Looking at the poster for G20, I wasn’t very hopeful. Here we have Viola Davis, armed to the teeth in a torn red dress, confidently striding towards the camera with the massive figure of “The Beast” — the president’s armored luxury sedan — looming up behind her, US flags and all.
It’s an image that might get some fist-pumps from our friends over in the US, but for us Europeans — yours truly included — it is, like many other things across the pond, cringe-inducing.
But that opening sequence — setting up typical cliches only to pull them away at the last moment — seems to be what this film is going for. That’s not to say that the typical political thriller cliches and stereotypes aren’t present. They are, but for the most part, they’re not as blatant as in certain other movies in the genre. G20 tries very hard to work around many of these, and it’s very self-conscious when it can’t.
So back to the story, then.
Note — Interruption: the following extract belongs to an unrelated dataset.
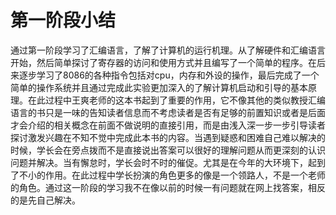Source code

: # 第一阶段小结

通过第一阶段学习了汇编语言，了解了计算机的运行机理。从了解硬件和汇编语言开始，然后简单探讨了寄存器的访问和使用方式并且编写了一个简单的程序。在后来逐步学习了8086的各种指令包括对cpu，内存和外设的操作，最后完成了一个简单的操作系统并且通过完成此实验更加深入的了解计算机启动和引导的基本原理。在此过程中王爽老师的这本书起到了重要的作用，它不像其他的类似教授汇编语言的书只是一味的告知读者信息而不考虑读者是否有足够的前置知识或者是后面才会介绍的相关概念在前面不做说明的直接引用，而是由浅入深一步一步引导读者探讨激发兴趣在不知不觉中完成此本书的内容。当遇到疑惑和困难自己难以解决的时候，学长会在旁点拨而不是直接说出答案可以很好的理解问题从而更深刻的认识问题并解决。当有懈怠时，学长会时不时的催促。尤其是在今年的大环境下，起到了不小的作用。在此过程中学长扮演的角色更多的像是一个领路人，不是一个老师的角色。通过这一阶段的学习我不在像以前的时候一有问题就在网上找答案，相反的是先自己解决。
After some family tension at the White House, President Sutton’s tech-savvy daughter Serena (played by Marsai Martin) is grounded and has to come with the President, First Gentleman Derek (played by Anthony Anderson), and her nerdy brother Demetrius (played by Christopher Farrar) to Cape Town, where they will attend the G20 summit.
Meanwhile, Rutledge, along with his band of mercenaries, is quietly infiltrating the summit. Their goal: take all the leaders of the 20 richest nations hostage and create chaos in the world economy using deepfakes, crypto, and other assorted techno-babble.
After the plan is set in motion, G20 turns into a Die Hard-like siege film set at a Cape Town luxury hotel. The president, along with a handful of the other guests, including the slightly Boris Johnson-like British prime minister Oliver Everett (played by Douglas Hodge), make their escape through the hotel. Meanwhile, First Gentleman Derek Sutton has to escort their two teenage children to safety.
This all plays out much like you would expect from a film like this, even though it avoids cliches, caricature characters, and silly one-liners. Director Patricia Riggen (Dopesick, Little America, Tom Clancy’s Jack Ryan) creates a lot of tension here, even though the action scenes themselves aren’t very imaginative — realistic, for the most part, but not very creative. A lot of sneaking around, shooting terrorists in the back kind of things.
G20 does a lot of things right. The setup is quick and effective, and without being silly or over-the-top, it’s clear who the heroes and villains are. In this sense, it’s an old-fashioned siege thriller in the style of Die Hard and the “…Has Fallen” films with Gerard Butler.
The acting is good throughout. Viola Davis makes a convincing US president without falling into the over-the-top “Get off my plane!” sort of acting. She’s patriotic and family-oriented, without constantly needing to prove it, which makes the story more approachable for those of us in the rest of the world. We also learn about her background as a soldier, and while that helps explain her ease with combat and firefights, a few scenes stretch credibility, especially when she’s up against trained mercenaries.
Director Patricia Riggen also moves a lot of the focus to the interpersonal relationships, and she does it well. Caricatures are cast aside, humor is underplayed but effective, with the First Lady of South Korea Han Min-Seo (played by MeeWha Alana Lee) being a prime example in one or two scenes.
It doesn’t quite escape the expected cliches of the genre, though. There are one or two Secret Service sacrifices — “Look out, Madame President!” — and Antony Starr’s Rutledge (who for some reason reminded me a lot of the well-known YouTuber Johnny Harris) chews a lot of scenery in the second half of the film. And the British Prime Minister can’t help but comment something like “It’s almost like 007!” when he sees a collection of guns. And of course, President Sutton’s tech-savvy daughter helps out by hacking into something during the film.
That said, G20 is an enjoyable action-thriller that breaks many of the expected cliches of the genre, even if many might scoff at the concept of a female African American US president fighting international mercenaries in the time we live in.
Get over it. Everything doesn’t have to be political, right?
Leave the politics. Bring the popcorn!